# [EXERCISE INSTRUCTIONS]
Below are the records; count the lines that include the string "payments" and give only that number.

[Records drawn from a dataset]
********************
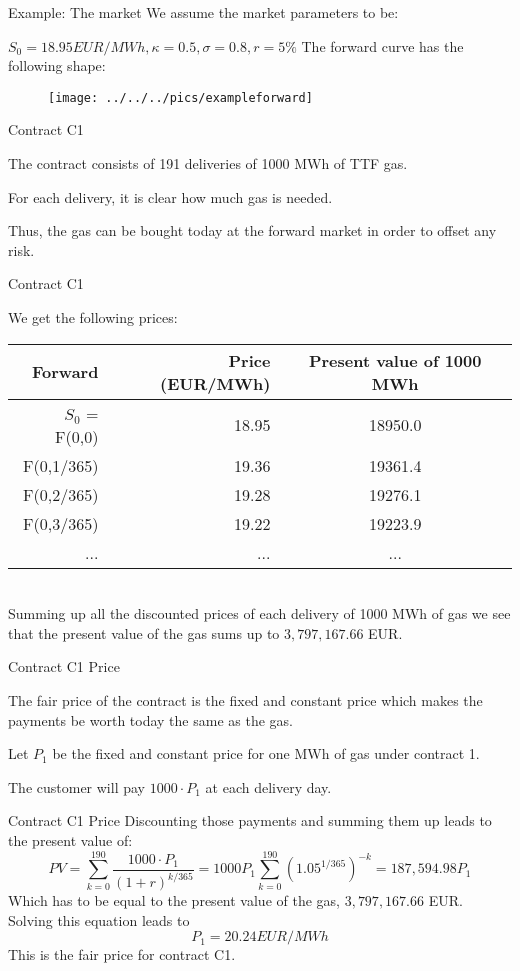 {Example: The market}
We assume the market parameters to be:
\item $S_0 = 18.95 EUR/MWh, \kappa = 0.5, \sigma = 0.8, r= 5\%$
The forward curve has the following shape:
\begin{figure}
	\centering
		\texttt{[image: ../../../pics/exampleforward]}
	\label{fig:exampleforward}
\end{figure}

{Contract C1}
\item<1-> The contract consists of 191 deliveries of 1000 MWh of TTF gas.
\item<2-> For each delivery, it is clear how much gas is needed.
\item<3-> Thus, the gas can be bought today at the forward market in order to offset any risk.

{Contract C1}

We get the following prices:
\begin{tabular}{rrc}
   Forward &      Price (EUR/MWh)& Present value of 1000 MWh \\
\hline
$S_0$ = F(0,0) &         18.95 &      18950.0 \\

 F(0,1/365) &    19.36 &    19361.4 \\

 F(0,2/365) &    19.28 &    19276.1 \\

 F(0,3/365) &    19.22 &    19223.9 \\
...&...&...\\
\end{tabular}  \\
Summing up all the discounted prices of each delivery of 1000 MWh of gas we see that the present value of the gas sums up to $3,797,167.66$ EUR.

{Contract C1 Price}
\item<1-> The fair price of the contract is the fixed and constant price which makes the payments be worth today the same as the gas.
\item<2-> Let $P_1$ be the fixed and constant price for one MWh of gas under contract 1.
\item<3-> The customer will pay $1000 \cdot P_1$ at each delivery day.

{Contract C1 Price}
Discounting those payments and summing them up leads to the present value of:
$$
	PV = \sum_{k=0}^{190}{\frac{1000 \cdot P_1}{(1 + r)^{k/365}}} = 1000 P_1 \sum_{k=0}^{190} (1.05^{1/365})^{-k} = 187,594.98 P_1
$$
Which has to be equal to the present value of the gas, $3,797,167.66$ EUR. Solving this equation leads to
$$
	P_1 = 20.24 EUR/MWh
$$
This is the fair price for contract C1.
********************
# [RESPONSE TO THE EXERCISE]
2